China's Yi Jianlian, linked with a move to the NBA, says he plans to stay with the national team rather than follow Yao Ming's path this year.
The 2.1-metre forward for the Guangdong Tigers in China's premier basketball league believes he is not ready for the NBA and wants to concentrate on China, a local newspaper reported on Wednesday.
"I see myself as a national team member," the Beijing News quoted Yi as saying. "After all, I haven't yet reached NBA standard."
"As a young player, I must move forward gradually."
Chen Haitao, a spokesman for the Guangdong Tigers, said Yi's time would come.

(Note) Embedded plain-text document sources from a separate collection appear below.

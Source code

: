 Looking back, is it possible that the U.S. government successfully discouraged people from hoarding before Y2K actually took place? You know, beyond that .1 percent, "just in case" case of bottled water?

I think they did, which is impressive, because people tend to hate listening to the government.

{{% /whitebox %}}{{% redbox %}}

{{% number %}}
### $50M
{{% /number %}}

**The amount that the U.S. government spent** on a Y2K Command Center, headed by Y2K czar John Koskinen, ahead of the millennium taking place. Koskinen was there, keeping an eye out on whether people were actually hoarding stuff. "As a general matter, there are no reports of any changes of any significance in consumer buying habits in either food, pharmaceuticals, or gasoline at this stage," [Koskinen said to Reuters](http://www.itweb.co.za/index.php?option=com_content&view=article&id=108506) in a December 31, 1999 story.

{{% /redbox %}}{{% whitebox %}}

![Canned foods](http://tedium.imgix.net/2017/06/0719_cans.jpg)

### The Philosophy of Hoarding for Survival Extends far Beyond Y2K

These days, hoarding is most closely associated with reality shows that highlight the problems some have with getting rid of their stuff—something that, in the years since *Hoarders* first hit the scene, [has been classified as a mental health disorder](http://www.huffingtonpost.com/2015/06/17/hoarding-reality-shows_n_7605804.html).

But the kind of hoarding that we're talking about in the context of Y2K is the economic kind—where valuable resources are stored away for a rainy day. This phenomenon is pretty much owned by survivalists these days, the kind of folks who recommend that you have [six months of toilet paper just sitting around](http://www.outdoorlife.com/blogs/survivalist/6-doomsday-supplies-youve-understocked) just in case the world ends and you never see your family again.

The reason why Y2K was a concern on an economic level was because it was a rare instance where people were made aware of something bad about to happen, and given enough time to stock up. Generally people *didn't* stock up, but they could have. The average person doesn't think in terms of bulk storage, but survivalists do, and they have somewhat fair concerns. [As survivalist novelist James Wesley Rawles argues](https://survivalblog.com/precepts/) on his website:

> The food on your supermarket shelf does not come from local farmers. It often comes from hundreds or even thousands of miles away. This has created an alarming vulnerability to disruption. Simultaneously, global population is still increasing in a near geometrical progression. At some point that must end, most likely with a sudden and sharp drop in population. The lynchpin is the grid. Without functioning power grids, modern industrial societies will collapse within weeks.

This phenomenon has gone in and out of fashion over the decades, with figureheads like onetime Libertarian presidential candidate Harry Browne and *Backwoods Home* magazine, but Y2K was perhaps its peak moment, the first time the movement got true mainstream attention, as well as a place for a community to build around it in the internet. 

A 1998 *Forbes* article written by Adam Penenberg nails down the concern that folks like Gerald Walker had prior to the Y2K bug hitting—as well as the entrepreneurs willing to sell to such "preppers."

"It's a matter of time for (Yi) to enter the draft, but now is possibly not the right time. (Guangdong) won't block him participating in the draft."
While Yi's club might not seek to quell his NBA aspirations, China's basketball officials have voiced concerns about the prospect of China's talent missing national team games while warming benches in NBA teams.
"We have always supported those who leave the country to play overseas," Li Yuanwei, director of the China Basketball Association, was quoted as saying in the Beijing News.
"But they are important talents in our national basketball team. We must guarantee their playing time... We want to protect our players from sitting on the bench after they get to the NBA," Li said.
In contrast to Yao Ming's glittering career, the NBA experiences of Menk Bateer and Wang Zhizhi, the other two towers in China's NBA "Great Wall," were characterized by regular transfers and little game time.
Wang's NBA aspirations clashed with China duties, leading to his sacking after failing to join the national team during the Asian Games in 2002.
Wang returned to China earlier this month after four years of official ostracism.
While Wang is expected to bolster the national team in the future, China basketball was rocked last week when Yao Ming broke his foot in a Houston Rockets NBA game, casting doubt over his fitness for Tokyo's World Championships in September.
But Yi's patriotism will warm the hearts of China's basketball officials.
"This summer, there are big matches like the World Championships and the Asian Games which are very important to me and I don't want to miss these opportunities," Yi said.